* **TASK GOAL**: Across the records, how many lines contain "Uncalibrated"? Answer with the number alone.

Records from a dataset
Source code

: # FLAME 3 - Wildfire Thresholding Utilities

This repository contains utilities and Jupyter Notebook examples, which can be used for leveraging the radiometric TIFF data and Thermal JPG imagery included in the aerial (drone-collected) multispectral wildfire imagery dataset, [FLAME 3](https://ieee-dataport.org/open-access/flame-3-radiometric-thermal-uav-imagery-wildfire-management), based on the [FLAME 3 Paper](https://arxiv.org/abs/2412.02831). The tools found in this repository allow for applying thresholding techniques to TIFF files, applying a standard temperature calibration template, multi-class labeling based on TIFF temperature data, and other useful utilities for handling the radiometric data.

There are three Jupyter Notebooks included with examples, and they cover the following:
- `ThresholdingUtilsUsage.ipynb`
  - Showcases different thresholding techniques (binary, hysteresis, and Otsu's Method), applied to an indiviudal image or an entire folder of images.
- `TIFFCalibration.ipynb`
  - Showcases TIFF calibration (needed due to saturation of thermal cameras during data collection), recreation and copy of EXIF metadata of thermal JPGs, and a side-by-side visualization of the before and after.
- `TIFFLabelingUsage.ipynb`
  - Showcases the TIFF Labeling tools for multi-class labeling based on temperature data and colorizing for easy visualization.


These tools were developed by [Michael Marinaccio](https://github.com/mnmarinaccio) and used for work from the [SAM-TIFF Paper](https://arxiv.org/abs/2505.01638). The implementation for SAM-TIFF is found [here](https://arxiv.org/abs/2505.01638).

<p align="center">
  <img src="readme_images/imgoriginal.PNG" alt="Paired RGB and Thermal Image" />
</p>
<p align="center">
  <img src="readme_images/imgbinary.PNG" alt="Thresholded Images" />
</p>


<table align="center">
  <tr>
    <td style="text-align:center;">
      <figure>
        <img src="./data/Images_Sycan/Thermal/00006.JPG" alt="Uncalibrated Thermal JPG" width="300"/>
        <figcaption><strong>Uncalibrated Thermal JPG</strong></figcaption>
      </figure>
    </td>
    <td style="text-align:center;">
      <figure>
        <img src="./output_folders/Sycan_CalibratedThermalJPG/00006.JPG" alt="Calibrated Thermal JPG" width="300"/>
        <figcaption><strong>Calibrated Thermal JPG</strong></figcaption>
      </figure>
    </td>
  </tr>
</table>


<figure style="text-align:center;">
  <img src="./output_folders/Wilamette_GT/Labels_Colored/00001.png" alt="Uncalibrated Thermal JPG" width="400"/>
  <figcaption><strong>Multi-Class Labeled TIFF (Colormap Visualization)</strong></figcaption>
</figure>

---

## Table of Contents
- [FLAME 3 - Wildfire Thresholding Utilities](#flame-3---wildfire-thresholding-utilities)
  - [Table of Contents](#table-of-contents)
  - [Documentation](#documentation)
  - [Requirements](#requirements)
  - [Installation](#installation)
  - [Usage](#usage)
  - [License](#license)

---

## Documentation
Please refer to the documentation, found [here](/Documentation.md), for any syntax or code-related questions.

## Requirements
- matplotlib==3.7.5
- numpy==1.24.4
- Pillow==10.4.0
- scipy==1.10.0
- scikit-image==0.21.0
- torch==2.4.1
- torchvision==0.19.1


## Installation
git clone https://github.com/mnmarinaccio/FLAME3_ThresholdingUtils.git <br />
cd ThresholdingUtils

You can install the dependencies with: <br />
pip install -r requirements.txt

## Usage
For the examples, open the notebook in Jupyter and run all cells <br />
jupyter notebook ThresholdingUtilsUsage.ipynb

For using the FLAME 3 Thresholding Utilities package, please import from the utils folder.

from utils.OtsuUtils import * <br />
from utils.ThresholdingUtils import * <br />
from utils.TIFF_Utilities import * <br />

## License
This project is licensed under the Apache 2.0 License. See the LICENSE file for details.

* **EXERCISE RESULT**: 3